Something that’s worth keeping in mind is how new the Western atheist movement is. Of course, there have been prominent historic freethinkers, but it’s only in the last twenty years or so that a true movement has begun to coalesce. A lot of the credit for that goes to a few prominent individuals, especially the so-called Four Horsemen of Richard Dawkins, Christopher Hitchens, Sam Harris and Daniel Dennett. All of them have done great things for atheist visibility: making a splash, pushing back hard against religious privilege, getting our ideas and our cause before the eyes of the public. At the same time, because they’ve often been treated as the Voice of Atheism, they’ve created the impression of the atheist community as exclusively a group of privileged, well-educated, largely academia-affiliated white men. Worse, they’ve been prone to ill-judged comments which send the message that atheism is unwelcoming or actively hostile toward women and minorities.
With these missteps holding us back, plus the fact of religion’s strong grip on many minority communities (this observation has often been made about the black community, for example), it might seem that this was how things would always be. But in the last few years, there’s convincing evidence that atheism is growing, and more importantly, it’s diversifying, attracting women and people of color in a way it never has before.
What I’m hoping to see emerge – and what I think to some extent is already happening – is a secular community that’s less focused on a few high-profile public figures. I’d like atheism to become a broad and shallow floodplain, rather than a fast-moving river: more spread-out, more decentralized, lacking any single person who’s deemed representative of the entire community or movement. Rather than a few voices rising above the rest, I’d like us to have many voices blending into a chorus.
This broadening and diversification will be a good thing for the secular movement. First of all, we’ll benefit from a plurality of voices, bringing diversity into our appeal and letting us reach out to the communities where we haven’t made as much of an impression. We’ll be less defined by the embarrassing comments of a few self-chosen or media-appointed “leaders,” and more likely to build enduring institutions that will survive and thrive after the departure of their founders.

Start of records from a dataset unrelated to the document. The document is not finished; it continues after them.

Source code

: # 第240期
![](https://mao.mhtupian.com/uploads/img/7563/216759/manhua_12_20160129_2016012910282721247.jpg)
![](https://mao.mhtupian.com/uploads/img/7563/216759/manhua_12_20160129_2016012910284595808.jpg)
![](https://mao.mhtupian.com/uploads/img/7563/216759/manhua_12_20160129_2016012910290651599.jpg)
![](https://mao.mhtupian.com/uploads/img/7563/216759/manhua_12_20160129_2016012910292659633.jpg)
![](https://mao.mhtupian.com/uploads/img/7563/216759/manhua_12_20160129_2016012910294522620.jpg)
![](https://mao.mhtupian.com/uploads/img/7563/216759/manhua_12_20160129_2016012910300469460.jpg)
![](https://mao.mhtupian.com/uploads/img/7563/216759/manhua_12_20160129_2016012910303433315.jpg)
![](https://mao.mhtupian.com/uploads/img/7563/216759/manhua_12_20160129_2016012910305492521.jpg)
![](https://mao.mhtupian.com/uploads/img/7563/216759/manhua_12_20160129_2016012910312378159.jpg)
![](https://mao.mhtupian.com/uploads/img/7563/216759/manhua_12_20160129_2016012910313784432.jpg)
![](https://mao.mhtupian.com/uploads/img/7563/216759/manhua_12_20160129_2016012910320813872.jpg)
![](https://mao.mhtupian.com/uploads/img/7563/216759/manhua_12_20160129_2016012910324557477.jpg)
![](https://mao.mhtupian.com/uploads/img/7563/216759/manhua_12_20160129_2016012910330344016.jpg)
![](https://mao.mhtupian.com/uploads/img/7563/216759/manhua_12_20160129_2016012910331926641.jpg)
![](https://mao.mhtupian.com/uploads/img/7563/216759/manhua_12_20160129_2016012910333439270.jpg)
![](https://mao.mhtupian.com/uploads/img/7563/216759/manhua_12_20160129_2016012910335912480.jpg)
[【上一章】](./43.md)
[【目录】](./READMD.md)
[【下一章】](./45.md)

It will also let us widen our focus. Separation of church and state and defending science education have historically been the causes atheists care about the most, and those are good causes to be sure. But there’s so much more that needs to be done. Despite a momentous Supreme Court victory, the battle for LGBT rights is far from over even in the U.S., let alone in the rest of the world. Women’s equality continues to be a cause that makes a great deal of sense for us to take up, both from a moral and from a strategic perspective. Climate change is a natural and pressing issue for people who value and promote science. Racial justice and economic inequality are deeply linked with the persistence and power of religion. A bigger, broader movement can take up any or all of these causes, as the members of its various groups and affiliated organizations see fit.
Most of all, what I hope for and foresee is a secular community that’s more engaged in doing good deeds and not just attacking religion. Criticizing the harms of faith is both good and necessary, but it can’t be all we do. That follows from our own worldview: if we believe that this life is the only one there is, then we should be doing all we can to make that life better for the billions of people we share this planet with. We should be talking and thinking more about effective altruism, and spending more time and money to build charities that help the needy. Again, this is a trend we’re already seeing, but I hope it will spread and deepen.
Until now, the atheist movement has been like a grassy plain, where the first few saplings to sprout stand out above the rest. But if the trends we’re seeing hold, we could be on the verge of a much-needed ecological succession. The fully mature secular community, like a forest of great shade-giving trees, will offer peace and comfort to all who seek shelter beneath its canopy.